Reflexión y Recursos Bíblicos basados en la Gracia de Dios

88. «Tú has examinado mi corazón» – Salmo 17:3

La oración ha sido respondida, la gracia ha sido ejercida, la disciplina ha sido practicada. El Señor ha examinado a los justos, y sus pruebas descubren, prueban e iluminan su carácter. Su fuego está en Sion y su horno en Jerusalén; y allí pone a prueba a su pueblo. Cada prueba es necesaria para nuestro bien; está decretada por el amor eterno; y perdura por tanto tiempo como sea necesario, pero ni un momento más.

Todo creyente necesita ser probado, y todo creyente es examinado. Si el Señor quiere hacernos santos, nos llevará al fuego. Cada vez que oramos por santidad, oramos por pruebas; pero las pruebas realzan el valor de las promesas, hacen que estimemos el trono de la gracia, logran que las ordenanzas sean provechosas, y hacen al Salvador sumamente precioso. En las pruebas aprendemos a leer nuestro propio corazón, a ver la insuficiencia del mundo, a observar más detenidamente nuestras evidencias, a humillarnos ante nuestro Dios, y a esperar con anhelo el final de nuestro camino.
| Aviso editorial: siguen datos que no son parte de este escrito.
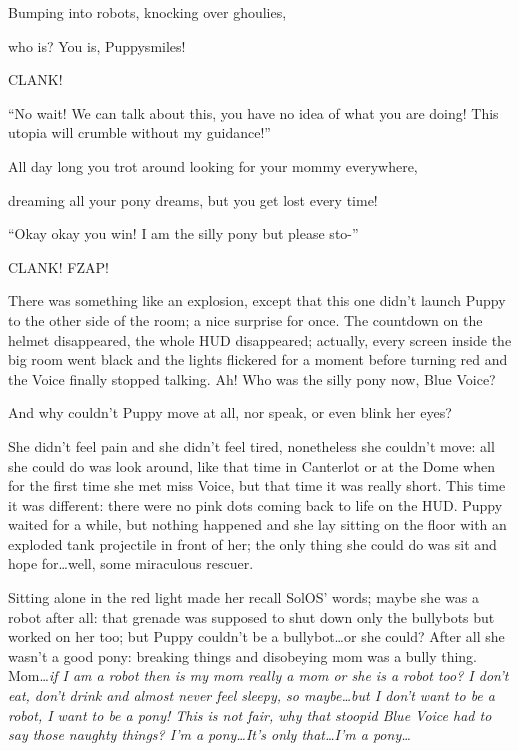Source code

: \begin{song}
Bumping into robots, knocking over ghoulies,

who is? You is, Puppysmiles!
\end{song}

CLANK!

``No wait! We can talk about this, you have no idea of what you are doing! This utopia will crumble without my guidance!''


\begin{song}
    All day long you trot around looking for your mommy everywhere,

    dreaming all your pony dreams, but you get lost every time!
\end{song}

``Okay okay you win! I am the silly pony but please sto-''

CLANK! FZAP!

There was something like an explosion, except that this one didn't launch Puppy to the other side of the room; a nice surprise for once. The countdown on the helmet disappeared, the whole HUD disappeared; actually, every screen inside the big room went black and the lights flickered for a moment before turning red and the Voice finally stopped talking. Ah! Who was the silly pony now, Blue Voice?

And why couldn't Puppy move at all, nor speak, or even blink her eyes?

She didn't feel pain and she didn't feel tired, nonetheless she couldn't move: all she could do was look around, like that time in Canterlot or at the Dome when for the first time she met miss Voice, but that time it was really short. This time it was different: there were no pink dots coming back to life on the HUD. Puppy waited for a while, but nothing happened and she lay sitting on the floor with an exploded tank projectile in front of her; the only thing she could do was sit and hope for\dots well, some miraculous rescuer.

Sitting alone in the red light made her recall SolOS' words; maybe she was a robot after all: that grenade was supposed to shut down only the bullybots but worked on her too; but Puppy couldn't be a bullybot\dots or she could? After all she wasn't a good pony: breaking things and disobeying mom was a bully thing. Mom\dots \emph{if I am a robot then is my mom really a mom or she is a robot too? I don't eat, don't drink and almost never feel sleepy, so maybe\dots but I don't want to be a robot, I want to be a pony! This is not fair, why that stoopid Blue Voice had to say those naughty things? I'm a pony\dots It's only that\dots I'm a pony\dots}

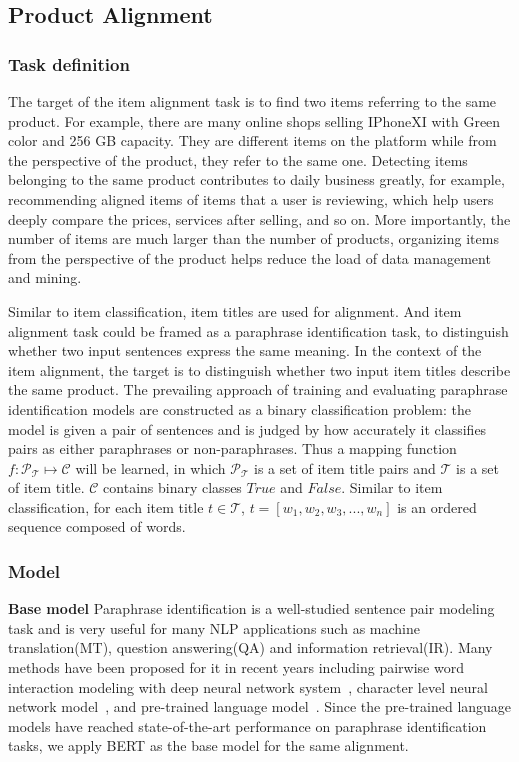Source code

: \subsection{Product Alignment}

\subsubsection{Task definition}
The target of the item alignment task is to find two items referring to the same product. For example, there are many online shops selling IPhoneXI with Green color and 256 GB capacity. They are different items on the platform while from the perspective of the product, they refer to the same one. Detecting items belonging to the same product contributes to daily business greatly, for example, recommending aligned items of items that a user is reviewing, which  help users deeply compare the prices, services after selling, and so on. More importantly, the number of items are much larger than the number of products, organizing items from the perspective of the product helps reduce the load of data management and mining.

Similar to item classification, item titles are used for alignment. And item alignment task could be framed as a paraphrase identification task, to distinguish whether two input sentences express the same meaning\cite{PI}. In the context of the item alignment, the target is to distinguish whether two input item titles describe the same product. The prevailing approach of training and evaluating paraphrase identification models are constructed as a binary classification problem: the model is given a pair of sentences and is judged by how accurately it classifies pairs as either paraphrases or non-paraphrases. Thus a mapping function $f: \mathcal{P_T} \mapsto \mathcal{C}$ will be learned, in which $\mathcal{P_T}$ is a set of item title pairs and   $\mathcal{T}$ is a set of item title. $\mathcal{C}$ contains binary classes $True$ and $False$. Similar to item classification, for each item title $t\in \mathcal{T}$, $t = [ w_1, w_2, w_3, ..., w_n ]$ is an ordered sequence composed of words.


\subsubsection{Model}

\textbf{Base model}
Paraphrase identification is a well-studied sentence pair modeling task and is very useful for many NLP applications such as machine translation(MT)\cite{vaswani2018tensor2tensor}, question answering(QA)\cite{yih2015semantic} and information retrieval(IR)\cite{berger2017information}. Many methods have been proposed for it in recent years including pairwise word interaction modeling with deep neural network system~\cite{DBLP:conf/naacl/HeL16}, character level neural network model~\cite{DBLP:conf/naacl/LanX18}, and pre-trained language model~\cite{BERT}. Since the pre-trained language models have reached state-of-the-art performance on paraphrase identification tasks, we apply BERT as the base model for the same alignment.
El cristiano que es probado seguramente será estable; muy pocos de los que andan por un camino tranquilo llegan a ser notablemente espirituales, extremadamente útiles o muy felices. Las pruebas, como la escarcha en invierno, preparan nuestro corazón para recibir la buena semilla de la Palabra, y luego producimos fruto con paciencia.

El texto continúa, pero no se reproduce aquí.